Q-system (geotechnical engineering)

For the linguistics formalism, see Q-systems.

The Q-system for rock mass classification is developed by Barton, Lien, and Lunde.[1][2][3][4][5][6][7][8][9] It expresses the quality of the rock mass in the so-called Q-value, on which are based design and support recommendations for underground excavations.

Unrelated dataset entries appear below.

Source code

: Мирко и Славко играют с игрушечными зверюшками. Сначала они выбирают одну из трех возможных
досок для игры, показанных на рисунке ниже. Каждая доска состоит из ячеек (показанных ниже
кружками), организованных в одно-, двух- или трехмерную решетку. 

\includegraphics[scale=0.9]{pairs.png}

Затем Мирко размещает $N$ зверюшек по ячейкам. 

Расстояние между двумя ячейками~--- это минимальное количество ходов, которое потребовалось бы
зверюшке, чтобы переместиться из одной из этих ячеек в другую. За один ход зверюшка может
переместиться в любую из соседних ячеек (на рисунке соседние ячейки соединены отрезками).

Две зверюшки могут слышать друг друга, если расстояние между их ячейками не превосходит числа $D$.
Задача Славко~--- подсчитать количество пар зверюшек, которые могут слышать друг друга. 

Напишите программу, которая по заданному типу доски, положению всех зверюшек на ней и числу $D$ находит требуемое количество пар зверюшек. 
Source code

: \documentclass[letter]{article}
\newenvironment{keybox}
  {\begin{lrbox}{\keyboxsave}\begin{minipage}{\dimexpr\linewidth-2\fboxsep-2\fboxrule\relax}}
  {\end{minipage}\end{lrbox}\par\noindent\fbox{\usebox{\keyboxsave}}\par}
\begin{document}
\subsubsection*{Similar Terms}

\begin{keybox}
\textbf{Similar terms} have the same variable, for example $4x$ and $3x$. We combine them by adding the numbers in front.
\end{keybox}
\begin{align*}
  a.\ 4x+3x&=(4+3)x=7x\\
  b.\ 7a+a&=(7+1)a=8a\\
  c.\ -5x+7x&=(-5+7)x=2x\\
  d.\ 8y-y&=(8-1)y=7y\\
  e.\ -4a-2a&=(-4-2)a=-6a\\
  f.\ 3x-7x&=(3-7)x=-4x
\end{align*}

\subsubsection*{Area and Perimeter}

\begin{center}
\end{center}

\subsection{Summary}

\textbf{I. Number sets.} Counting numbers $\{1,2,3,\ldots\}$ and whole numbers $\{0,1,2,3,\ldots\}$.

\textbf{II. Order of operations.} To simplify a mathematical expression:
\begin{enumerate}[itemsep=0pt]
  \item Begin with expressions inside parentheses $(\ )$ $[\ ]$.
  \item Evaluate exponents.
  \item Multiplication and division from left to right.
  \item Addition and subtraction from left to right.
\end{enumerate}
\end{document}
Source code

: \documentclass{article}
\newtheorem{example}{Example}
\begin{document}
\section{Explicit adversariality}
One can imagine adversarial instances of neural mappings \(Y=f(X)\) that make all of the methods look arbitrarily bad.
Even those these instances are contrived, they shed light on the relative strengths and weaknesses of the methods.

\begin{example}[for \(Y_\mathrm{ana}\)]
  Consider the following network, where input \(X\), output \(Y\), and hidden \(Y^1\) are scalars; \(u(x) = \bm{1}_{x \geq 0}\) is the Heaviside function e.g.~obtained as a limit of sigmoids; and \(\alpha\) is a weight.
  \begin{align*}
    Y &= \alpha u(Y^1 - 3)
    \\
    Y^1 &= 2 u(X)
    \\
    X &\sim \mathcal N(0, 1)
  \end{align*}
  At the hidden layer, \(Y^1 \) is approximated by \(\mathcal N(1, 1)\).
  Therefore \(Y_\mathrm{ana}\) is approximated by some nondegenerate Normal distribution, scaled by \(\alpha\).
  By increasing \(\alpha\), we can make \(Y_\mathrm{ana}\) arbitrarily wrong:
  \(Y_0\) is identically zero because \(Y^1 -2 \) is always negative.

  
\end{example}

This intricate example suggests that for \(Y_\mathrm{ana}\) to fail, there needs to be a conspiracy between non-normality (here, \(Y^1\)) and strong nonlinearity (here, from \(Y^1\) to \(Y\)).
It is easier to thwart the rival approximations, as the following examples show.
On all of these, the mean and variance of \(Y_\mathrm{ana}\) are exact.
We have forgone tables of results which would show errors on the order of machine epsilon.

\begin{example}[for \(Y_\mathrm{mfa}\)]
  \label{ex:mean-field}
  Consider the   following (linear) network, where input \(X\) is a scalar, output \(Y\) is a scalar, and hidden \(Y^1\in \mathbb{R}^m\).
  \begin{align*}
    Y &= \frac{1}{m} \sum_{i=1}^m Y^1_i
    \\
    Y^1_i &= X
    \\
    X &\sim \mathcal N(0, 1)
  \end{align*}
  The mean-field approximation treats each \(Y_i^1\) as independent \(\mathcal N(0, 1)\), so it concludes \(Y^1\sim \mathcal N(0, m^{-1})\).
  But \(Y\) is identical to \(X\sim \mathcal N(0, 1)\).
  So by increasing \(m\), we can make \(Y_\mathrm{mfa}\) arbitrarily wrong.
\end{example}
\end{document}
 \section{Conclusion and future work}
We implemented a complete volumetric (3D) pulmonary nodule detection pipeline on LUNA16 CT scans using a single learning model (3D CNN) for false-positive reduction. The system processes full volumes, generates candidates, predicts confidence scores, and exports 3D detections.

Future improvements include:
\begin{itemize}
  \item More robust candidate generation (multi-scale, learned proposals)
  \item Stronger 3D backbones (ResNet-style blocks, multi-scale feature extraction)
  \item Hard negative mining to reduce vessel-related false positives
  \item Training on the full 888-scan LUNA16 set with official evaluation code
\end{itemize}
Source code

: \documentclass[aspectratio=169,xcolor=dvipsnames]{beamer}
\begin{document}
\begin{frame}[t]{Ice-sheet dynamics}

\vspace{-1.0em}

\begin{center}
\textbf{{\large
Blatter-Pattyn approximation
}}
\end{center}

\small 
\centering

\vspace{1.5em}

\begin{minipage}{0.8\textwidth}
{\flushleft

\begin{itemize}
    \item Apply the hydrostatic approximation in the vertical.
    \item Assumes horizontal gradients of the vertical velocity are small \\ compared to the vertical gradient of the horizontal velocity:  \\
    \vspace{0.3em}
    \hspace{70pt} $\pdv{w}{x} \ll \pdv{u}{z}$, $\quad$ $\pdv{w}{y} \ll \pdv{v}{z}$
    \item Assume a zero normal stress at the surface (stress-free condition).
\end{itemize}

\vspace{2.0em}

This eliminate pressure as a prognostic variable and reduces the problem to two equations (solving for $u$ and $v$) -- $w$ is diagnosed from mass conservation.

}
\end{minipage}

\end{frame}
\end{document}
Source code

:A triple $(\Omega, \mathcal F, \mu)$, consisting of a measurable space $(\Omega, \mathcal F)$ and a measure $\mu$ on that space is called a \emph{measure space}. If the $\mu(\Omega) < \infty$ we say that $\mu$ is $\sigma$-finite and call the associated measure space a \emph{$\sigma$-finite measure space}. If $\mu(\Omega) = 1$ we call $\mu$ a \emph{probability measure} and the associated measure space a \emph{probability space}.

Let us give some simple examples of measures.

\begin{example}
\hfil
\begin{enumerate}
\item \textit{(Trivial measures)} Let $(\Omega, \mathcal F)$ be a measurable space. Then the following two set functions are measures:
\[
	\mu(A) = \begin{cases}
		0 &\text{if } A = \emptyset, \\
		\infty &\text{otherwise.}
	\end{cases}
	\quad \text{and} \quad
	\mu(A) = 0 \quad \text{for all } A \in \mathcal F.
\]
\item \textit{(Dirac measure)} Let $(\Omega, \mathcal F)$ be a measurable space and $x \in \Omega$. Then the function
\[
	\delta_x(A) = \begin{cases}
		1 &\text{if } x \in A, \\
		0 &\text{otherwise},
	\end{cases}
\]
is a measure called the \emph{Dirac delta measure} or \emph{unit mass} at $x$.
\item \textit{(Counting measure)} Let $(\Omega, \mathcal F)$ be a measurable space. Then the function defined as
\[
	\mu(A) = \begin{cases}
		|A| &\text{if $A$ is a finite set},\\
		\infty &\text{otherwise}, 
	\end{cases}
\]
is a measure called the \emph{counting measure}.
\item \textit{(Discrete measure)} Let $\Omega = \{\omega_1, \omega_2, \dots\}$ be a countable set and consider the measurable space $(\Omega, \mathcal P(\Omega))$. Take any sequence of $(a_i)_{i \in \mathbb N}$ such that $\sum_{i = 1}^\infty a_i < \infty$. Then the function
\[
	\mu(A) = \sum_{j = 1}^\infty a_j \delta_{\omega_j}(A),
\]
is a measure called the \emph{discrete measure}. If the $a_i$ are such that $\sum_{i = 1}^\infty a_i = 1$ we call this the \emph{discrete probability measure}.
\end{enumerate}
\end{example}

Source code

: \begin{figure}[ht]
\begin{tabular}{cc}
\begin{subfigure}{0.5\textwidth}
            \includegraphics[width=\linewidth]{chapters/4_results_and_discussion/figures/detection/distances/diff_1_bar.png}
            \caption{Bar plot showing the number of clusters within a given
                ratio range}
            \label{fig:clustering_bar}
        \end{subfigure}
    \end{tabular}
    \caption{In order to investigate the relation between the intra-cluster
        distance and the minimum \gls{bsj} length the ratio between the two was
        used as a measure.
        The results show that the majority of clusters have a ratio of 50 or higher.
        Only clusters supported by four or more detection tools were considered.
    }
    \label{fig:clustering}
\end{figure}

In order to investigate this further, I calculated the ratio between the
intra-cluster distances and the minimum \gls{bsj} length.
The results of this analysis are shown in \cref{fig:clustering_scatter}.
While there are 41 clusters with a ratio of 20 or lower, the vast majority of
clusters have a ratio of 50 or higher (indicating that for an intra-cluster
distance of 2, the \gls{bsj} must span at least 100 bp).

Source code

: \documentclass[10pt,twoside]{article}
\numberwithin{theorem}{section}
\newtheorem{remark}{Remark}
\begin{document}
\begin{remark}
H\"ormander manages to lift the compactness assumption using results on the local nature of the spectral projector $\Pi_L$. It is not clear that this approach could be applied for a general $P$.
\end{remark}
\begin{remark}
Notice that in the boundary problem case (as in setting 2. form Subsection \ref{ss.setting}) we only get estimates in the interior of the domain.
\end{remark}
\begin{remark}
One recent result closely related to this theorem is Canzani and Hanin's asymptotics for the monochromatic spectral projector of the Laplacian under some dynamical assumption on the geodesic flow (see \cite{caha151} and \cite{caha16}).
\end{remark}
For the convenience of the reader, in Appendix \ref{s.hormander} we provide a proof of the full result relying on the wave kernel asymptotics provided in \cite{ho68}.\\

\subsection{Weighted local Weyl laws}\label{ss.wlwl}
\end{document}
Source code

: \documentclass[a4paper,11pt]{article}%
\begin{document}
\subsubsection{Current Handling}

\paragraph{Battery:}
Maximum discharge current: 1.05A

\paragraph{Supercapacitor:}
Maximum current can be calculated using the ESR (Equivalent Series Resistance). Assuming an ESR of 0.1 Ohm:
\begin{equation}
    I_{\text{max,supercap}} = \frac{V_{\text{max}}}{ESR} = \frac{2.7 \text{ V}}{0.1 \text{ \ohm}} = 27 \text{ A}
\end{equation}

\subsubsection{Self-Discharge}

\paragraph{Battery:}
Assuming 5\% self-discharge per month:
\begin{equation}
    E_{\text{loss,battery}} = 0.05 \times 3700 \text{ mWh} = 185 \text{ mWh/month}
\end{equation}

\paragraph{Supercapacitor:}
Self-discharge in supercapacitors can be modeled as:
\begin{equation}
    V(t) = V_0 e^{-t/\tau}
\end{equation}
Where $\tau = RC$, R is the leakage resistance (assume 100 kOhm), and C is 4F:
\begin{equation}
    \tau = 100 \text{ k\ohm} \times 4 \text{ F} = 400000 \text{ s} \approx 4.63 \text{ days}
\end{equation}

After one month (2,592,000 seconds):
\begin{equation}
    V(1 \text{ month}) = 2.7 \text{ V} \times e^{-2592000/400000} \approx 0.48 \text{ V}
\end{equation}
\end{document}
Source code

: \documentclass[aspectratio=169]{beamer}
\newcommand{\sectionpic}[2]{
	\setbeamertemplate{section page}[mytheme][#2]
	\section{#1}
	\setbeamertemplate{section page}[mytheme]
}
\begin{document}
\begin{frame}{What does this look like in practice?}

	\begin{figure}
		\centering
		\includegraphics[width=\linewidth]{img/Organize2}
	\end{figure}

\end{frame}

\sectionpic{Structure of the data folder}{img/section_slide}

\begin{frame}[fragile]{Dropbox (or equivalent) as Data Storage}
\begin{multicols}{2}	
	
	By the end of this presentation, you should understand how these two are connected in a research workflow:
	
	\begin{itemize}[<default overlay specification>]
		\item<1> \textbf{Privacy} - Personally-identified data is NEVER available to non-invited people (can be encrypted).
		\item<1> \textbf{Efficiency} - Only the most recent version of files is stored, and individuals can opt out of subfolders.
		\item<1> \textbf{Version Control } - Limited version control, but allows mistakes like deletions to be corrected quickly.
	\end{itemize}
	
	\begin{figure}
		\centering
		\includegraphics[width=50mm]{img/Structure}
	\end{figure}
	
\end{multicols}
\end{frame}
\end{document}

The Q-value is determined with

Q=\frac{RQD}{J_n} \times \frac{J_r}{J_a} \times \frac{J_w}{SRF}

The first term RQD (Rock Quality Designation) divided by Jn (joint set number) is related to the size of the intact rock blocks in the rock mass. The second term Jr (joint roughness number) divided by Ja (joint alteration number) is related to the shear strength along the discontinuity planes and the third term Jw (joint water parameter) divided by SRF (stress reduction factor) is related to the stress environment on the intact rock blocks and discontinuities around the underground excavation.

A multiplication of the three terms results in the Q parameter, which can range between 0.00006 for an exceptionally poor to 2666 for an exceptionally good rock mass. The numerical values of the class boundaries for the different rock mass qualities are subdivisions of the Q range on a logarithmic scale.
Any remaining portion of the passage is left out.